Friday, 29 de March de 2024 ISSN 1519-7670 - Ano 24 - nº 1281

A mídia jornalística e o novo papa

A igreja católica tem um novo líder, o cardeal argentino Jorge Mario Bergoglio. Em poucos dias, o papa Francisco já deixou clara a sua opção pelos pobres, mostrou-se disposto a recuperar a credibilidade da igreja e a ter um diálogo mais próximo com a mídia. O primeiro papa jesuíta em dois mil anos tem o desafio de concretizar as proposições de renovação da igreja católica, feitas pelo papa Bento XVI ao anunciar a sua renúncia. O Observatório da Imprensa exibido ao vivo na terça-feira (19/3) pela TV Brasil discutiu a crise da igreja católica e o futuro da instituição, que vem perdendo fiéis a cada ano.

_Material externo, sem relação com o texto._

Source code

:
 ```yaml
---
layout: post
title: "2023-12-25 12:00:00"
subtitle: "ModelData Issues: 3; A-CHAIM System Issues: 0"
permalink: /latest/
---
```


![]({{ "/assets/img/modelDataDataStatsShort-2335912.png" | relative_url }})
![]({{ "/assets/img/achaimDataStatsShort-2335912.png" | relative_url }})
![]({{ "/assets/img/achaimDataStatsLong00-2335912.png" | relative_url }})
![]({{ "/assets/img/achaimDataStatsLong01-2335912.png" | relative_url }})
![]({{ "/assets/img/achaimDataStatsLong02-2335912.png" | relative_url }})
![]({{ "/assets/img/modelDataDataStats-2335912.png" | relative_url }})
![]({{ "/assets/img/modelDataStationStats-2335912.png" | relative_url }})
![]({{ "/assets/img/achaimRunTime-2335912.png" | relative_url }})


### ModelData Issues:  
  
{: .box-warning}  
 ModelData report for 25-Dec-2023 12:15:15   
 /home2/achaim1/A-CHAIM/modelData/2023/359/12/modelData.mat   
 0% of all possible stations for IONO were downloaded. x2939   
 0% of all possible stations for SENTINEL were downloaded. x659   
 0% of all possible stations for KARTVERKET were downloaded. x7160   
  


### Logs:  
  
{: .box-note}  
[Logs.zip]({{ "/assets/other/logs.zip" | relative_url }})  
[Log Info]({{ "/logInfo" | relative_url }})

Bento XVI foi o primeiro papa a abdicar em seis séculos e seu gesto gerou inúmeras especulações na imprensa. Durante os oito anos de seu pontificado, enfrentou uma série de turbulências e a igreja esteve no centro de escândalos de pedofilia envolvendo padres de diversos países. Um grave vazamento de informações confidenciais, que ficou conhecido como Vatileaks, foi destaque na imprensa de todo o mundo. Em 300 páginas, os documentos revelariam uma rede de corrupção e prostituição homossexual na Santa Sé. O relatório sigiloso foi passado pelo mordomo do papa a um jornalista italiano, que publicou as denúncias em um livro. O texto do relatório, produzido por três cardeais a pedido de Bento XVI, será entregue ao papa Francisco.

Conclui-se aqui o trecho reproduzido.